EXERCISE DESCRIPTION: The expected answer is every line from the material below that has the word "Security".

+++ DATA SUPPLIED +++

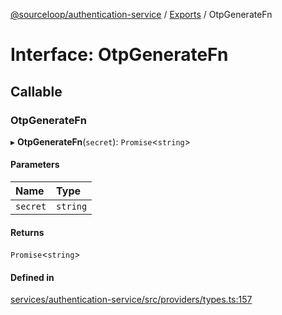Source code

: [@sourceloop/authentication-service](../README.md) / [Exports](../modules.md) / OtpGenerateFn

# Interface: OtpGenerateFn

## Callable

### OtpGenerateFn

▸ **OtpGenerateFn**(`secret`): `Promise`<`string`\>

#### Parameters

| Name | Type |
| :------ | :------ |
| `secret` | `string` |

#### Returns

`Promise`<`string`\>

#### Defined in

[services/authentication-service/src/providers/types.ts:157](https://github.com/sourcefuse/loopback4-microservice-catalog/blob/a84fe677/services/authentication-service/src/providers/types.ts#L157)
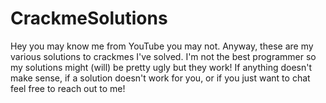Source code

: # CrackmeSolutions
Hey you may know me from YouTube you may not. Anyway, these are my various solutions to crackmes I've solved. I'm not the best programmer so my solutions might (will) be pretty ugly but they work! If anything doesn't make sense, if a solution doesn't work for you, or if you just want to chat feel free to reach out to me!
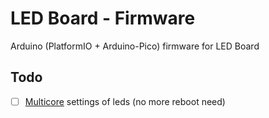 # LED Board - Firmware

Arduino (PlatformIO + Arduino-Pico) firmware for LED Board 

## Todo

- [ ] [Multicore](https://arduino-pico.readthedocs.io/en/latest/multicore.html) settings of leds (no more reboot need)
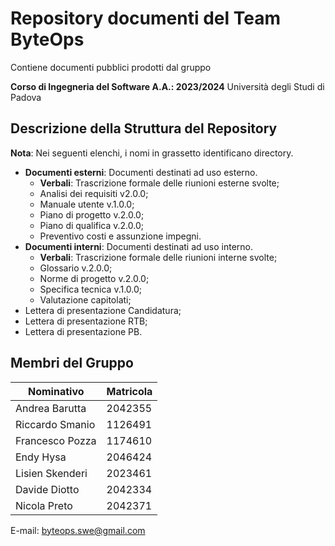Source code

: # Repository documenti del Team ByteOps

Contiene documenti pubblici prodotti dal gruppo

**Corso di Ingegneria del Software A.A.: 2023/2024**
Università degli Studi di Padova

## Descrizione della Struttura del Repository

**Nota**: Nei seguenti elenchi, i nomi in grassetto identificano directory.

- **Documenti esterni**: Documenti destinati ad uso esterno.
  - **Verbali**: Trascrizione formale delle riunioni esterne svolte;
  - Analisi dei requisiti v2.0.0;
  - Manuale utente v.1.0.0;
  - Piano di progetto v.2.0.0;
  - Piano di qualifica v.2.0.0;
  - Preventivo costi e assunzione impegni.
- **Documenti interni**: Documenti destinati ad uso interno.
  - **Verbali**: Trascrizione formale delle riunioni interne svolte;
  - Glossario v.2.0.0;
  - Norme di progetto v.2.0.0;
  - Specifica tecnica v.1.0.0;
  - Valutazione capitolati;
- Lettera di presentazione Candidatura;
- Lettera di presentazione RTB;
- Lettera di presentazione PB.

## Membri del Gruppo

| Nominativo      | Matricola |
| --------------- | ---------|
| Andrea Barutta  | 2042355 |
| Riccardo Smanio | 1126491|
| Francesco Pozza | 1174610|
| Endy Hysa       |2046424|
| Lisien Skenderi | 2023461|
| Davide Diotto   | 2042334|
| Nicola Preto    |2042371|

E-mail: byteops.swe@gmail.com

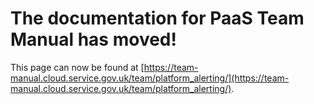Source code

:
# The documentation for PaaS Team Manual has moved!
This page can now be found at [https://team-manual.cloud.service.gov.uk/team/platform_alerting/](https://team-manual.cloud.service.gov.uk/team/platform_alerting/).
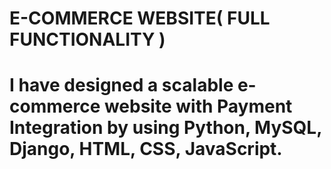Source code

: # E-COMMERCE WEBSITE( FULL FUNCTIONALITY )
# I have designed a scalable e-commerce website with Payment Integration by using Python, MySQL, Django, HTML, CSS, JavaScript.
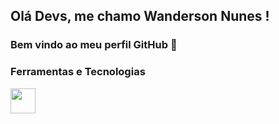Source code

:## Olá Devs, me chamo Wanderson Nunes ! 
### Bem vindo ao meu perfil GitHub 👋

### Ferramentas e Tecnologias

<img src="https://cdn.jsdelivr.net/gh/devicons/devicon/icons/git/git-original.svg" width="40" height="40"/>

+++
+++ DATA SUPPLIED +++

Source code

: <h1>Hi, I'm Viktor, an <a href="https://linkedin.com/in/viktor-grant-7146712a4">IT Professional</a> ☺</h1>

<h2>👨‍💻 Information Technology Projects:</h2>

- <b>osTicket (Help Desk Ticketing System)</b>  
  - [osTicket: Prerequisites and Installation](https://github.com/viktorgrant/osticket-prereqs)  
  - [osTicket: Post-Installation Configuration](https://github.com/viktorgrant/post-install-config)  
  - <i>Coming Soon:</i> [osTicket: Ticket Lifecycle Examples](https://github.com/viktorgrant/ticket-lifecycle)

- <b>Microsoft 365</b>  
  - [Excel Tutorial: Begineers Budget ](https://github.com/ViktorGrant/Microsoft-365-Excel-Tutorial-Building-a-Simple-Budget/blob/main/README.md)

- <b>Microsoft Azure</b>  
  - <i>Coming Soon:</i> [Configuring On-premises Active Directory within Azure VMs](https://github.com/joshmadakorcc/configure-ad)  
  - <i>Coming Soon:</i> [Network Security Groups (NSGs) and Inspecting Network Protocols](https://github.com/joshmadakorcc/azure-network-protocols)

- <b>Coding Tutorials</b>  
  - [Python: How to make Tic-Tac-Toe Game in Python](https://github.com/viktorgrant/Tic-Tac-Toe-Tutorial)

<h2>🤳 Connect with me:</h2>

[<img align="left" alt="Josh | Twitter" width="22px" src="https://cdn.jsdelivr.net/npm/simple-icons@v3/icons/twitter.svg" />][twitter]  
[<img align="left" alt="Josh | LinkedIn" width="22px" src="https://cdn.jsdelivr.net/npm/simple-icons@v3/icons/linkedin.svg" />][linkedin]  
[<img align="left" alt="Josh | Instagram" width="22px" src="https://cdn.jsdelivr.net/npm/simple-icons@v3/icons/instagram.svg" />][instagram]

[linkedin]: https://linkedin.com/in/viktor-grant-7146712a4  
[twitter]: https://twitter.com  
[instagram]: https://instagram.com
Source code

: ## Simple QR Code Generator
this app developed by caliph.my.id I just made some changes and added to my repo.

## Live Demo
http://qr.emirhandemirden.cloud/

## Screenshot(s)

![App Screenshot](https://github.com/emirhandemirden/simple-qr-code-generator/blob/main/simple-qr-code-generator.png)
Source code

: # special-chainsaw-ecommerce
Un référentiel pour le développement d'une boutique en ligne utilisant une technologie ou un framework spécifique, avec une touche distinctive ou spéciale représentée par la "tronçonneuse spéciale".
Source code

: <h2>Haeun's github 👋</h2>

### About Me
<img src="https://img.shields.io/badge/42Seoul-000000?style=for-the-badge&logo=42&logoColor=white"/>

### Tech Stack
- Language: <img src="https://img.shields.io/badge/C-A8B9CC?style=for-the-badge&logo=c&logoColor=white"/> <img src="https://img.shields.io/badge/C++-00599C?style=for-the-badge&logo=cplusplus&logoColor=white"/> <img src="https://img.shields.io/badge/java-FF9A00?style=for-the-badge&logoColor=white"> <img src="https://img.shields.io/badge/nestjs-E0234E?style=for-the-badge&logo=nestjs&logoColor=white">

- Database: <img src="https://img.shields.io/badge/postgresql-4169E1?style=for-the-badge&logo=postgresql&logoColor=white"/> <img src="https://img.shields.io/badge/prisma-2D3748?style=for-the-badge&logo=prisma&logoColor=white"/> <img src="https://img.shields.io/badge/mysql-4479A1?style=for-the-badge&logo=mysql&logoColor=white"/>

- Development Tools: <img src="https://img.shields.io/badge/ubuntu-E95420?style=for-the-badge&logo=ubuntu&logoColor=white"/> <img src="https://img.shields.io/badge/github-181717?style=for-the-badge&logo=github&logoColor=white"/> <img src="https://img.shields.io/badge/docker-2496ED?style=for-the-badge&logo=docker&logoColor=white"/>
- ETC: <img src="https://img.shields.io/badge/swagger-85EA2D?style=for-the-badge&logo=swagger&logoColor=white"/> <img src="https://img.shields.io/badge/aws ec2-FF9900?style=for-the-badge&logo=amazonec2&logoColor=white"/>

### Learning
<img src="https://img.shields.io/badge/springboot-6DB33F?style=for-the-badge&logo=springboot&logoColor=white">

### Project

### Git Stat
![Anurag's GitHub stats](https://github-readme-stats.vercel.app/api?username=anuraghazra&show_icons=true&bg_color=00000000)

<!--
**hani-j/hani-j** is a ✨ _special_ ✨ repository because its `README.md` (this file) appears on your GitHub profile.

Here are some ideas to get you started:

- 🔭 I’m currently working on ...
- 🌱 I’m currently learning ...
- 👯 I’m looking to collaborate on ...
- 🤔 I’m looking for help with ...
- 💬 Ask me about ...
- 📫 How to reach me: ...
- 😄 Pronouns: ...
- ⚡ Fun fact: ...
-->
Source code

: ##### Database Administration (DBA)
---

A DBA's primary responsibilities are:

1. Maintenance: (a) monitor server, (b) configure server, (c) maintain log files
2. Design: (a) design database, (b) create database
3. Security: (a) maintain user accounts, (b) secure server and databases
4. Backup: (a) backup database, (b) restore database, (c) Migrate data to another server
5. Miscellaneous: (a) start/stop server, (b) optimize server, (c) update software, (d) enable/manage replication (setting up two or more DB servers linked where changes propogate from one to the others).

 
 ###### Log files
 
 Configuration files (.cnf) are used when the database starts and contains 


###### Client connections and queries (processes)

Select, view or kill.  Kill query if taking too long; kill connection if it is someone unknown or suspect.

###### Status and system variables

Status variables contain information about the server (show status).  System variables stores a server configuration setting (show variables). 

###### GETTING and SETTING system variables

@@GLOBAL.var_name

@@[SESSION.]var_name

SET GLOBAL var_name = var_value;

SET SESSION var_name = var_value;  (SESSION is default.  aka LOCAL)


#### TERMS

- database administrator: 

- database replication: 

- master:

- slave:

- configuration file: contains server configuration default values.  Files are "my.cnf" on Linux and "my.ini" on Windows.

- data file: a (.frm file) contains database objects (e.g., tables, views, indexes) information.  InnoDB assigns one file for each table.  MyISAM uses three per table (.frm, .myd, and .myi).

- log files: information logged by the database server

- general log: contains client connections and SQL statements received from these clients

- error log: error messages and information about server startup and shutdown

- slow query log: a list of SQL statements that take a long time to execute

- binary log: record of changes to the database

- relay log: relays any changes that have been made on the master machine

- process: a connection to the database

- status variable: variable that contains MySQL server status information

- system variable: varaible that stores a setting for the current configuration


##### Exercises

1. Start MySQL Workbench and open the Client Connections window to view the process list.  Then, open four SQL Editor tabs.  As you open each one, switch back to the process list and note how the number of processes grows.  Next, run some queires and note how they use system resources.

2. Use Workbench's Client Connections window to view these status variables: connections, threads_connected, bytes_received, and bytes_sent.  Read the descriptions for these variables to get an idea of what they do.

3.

+++

EXERCISE OUTPUT:
  - <i>Coming Soon:</i> [Network Security Groups (NSGs) and Inspecting Network Protocols](https://github.com/joshmadakorcc/azure-network-protocols)
3. Security: (a) maintain user accounts, (b) secure server and databases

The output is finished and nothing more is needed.